我痛恨这种所谓的疯狂,它会将我记忆里的美好抹杀。不是每一个人的不顾一切都能让我感动,安以诚的行为只会让我觉得可笑而已。
我不说话了,安以诚也不敢说话,过了很久,他胆怯地叫我:“老师。”
我懒得抬头看他,随口应声道:“不用叫我老师,你已经快被退学了,你知不知道?”
“老师,我真的没有想到会这样,上一门课我很认真地复习了,没有作弊也顺利地答完了。但是,这门课太难了,我没有信心可以通过,又很担心会不通过。所以,我……”
“你跟我解释有什麽用?抓到你的人不是我,处理这件事的人也不是我,还是说你觉得我会很感动?安以诚,你清醒一点吧,不要再这麽幼稚了。你没有办法做好一个学生,也没有办法谈好恋爱。你有没有想过,为什麽别人可以把事情都做好,但你什麽都做不好?”
幸好安以诚没有说出什麽为了我之类的话,否则的话,我肯定立刻就把他赶出去了。此时,他脸色惨白的站在那里,表情又是著急又是懊悔,完全没有了平时的生气。
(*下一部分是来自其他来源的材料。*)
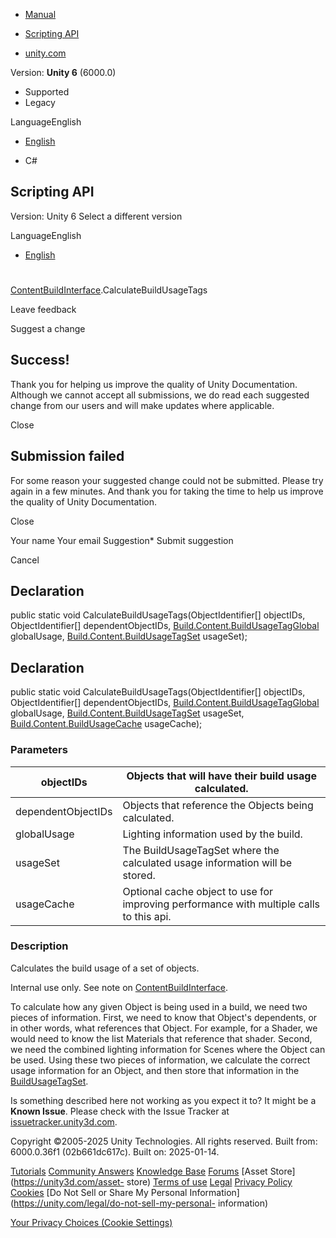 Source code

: [ ]()

  * [Manual](../Manual/index.html)
  * [Scripting API](../ScriptReference/index.html)

  * [unity.com](https://unity.com/)

Version: **Unity 6** (6000.0)

  * Supported
  * Legacy

LanguageEnglish

  * [English]()

  * C#

[ ](https://docs.unity3d.com)

## Scripting API

Version: Unity 6 Select a different version

LanguageEnglish

  * [English]()

#
[ContentBuildInterface](Build.Content.ContentBuildInterface.html).CalculateBuildUsageTags

Leave feedback

Suggest a change

## Success!

Thank you for helping us improve the quality of Unity Documentation. Although
we cannot accept all submissions, we do read each suggested change from our
users and will make updates where applicable.

Close

## Submission failed

For some reason your suggested change could not be submitted. Please <a>try
again</a> in a few minutes. And thank you for taking the time to help us
improve the quality of Unity Documentation.

Close

Your name Your email Suggestion* Submit suggestion

Cancel

[ ]()

## Declaration

public static void CalculateBuildUsageTags(ObjectIdentifier[] objectIDs,
ObjectIdentifier[] dependentObjectIDs,
[Build.Content.BuildUsageTagGlobal](Build.Content.BuildUsageTagGlobal.html)
globalUsage,
[Build.Content.BuildUsageTagSet](Build.Content.BuildUsageTagSet.html)
usageSet);

## Declaration

public static void CalculateBuildUsageTags(ObjectIdentifier[] objectIDs,
ObjectIdentifier[] dependentObjectIDs,
[Build.Content.BuildUsageTagGlobal](Build.Content.BuildUsageTagGlobal.html)
globalUsage,
[Build.Content.BuildUsageTagSet](Build.Content.BuildUsageTagSet.html)
usageSet, [Build.Content.BuildUsageCache](Build.Content.BuildUsageCache.html)
usageCache);

### Parameters

objectIDs | Objects that will have their build usage calculated.  
---|---  
dependentObjectIDs | Objects that reference the Objects being calculated.  
globalUsage | Lighting information used by the build.  
usageSet | The BuildUsageTagSet where the calculated usage information will be stored.  
usageCache | Optional cache object to use for improving performance with multiple calls to this api.  
  
### Description

Calculates the build usage of a set of objects.

Internal use only. See note on
[ContentBuildInterface](Build.Content.ContentBuildInterface.html).  
  
To calculate how any given Object is being used in a build, we need two pieces
of information. First, we need to know that Object's dependents, or in other
words, what references that Object. For example, for a Shader, we would need
to know the list Materials that reference that shader. Second, we need the
combined lighting information for Scenes where the Object can be used. Using
these two pieces of information, we calculate the correct usage information
for an Object, and then store that information in the
[BuildUsageTagSet](Build.Content.BuildUsageTagSet.html).

Is something described here not working as you expect it to? It might be a
**Known Issue**. Please check with the Issue Tracker at
[issuetracker.unity3d.com](https://issuetracker.unity3d.com).

Copyright ©2005-2025 Unity Technologies. All rights reserved. Built from:
6000.0.36f1 (02b661dc617c). Built on: 2025-01-14.

[Tutorials](https://unity3d.com/learn) [Community
Answers](https://answers.unity3d.com) [Knowledge
Base](https://support.unity3d.com/hc/en-us)
[Forums](https://forum.unity3d.com) [Asset Store](https://unity3d.com/asset-
store) [Terms of use](https://docs.unity3d.com/Manual/TermsOfUse.html)
[Legal](https://unity.com/legal) [Privacy
Policy](https://unity.com/legal/privacy-policy)
[Cookies](https://unity.com/legal/cookie-policy) [Do Not Sell or Share My
Personal Information](https://unity.com/legal/do-not-sell-my-personal-
information)

[Your Privacy Choices (Cookie Settings)](javascript:void\(0\);)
从知道这个消息到现在也有一个多小时了,该气的、该骂的,我都统统发泄完了,真要狠下心肠看著安以诚被退学,我也没办法做到。
“还傻在这里干什麽,不想退学的话就去求你们院长,事情也差不多报上去了,再过两天就得出处分了。记得叫你妈陪著你去,塞钱就不用了,你们贺院长不缺这点钱。买几盒好点的茶叶送去,实在不行就跪在地上求他,他这个人对学生挺心软的。”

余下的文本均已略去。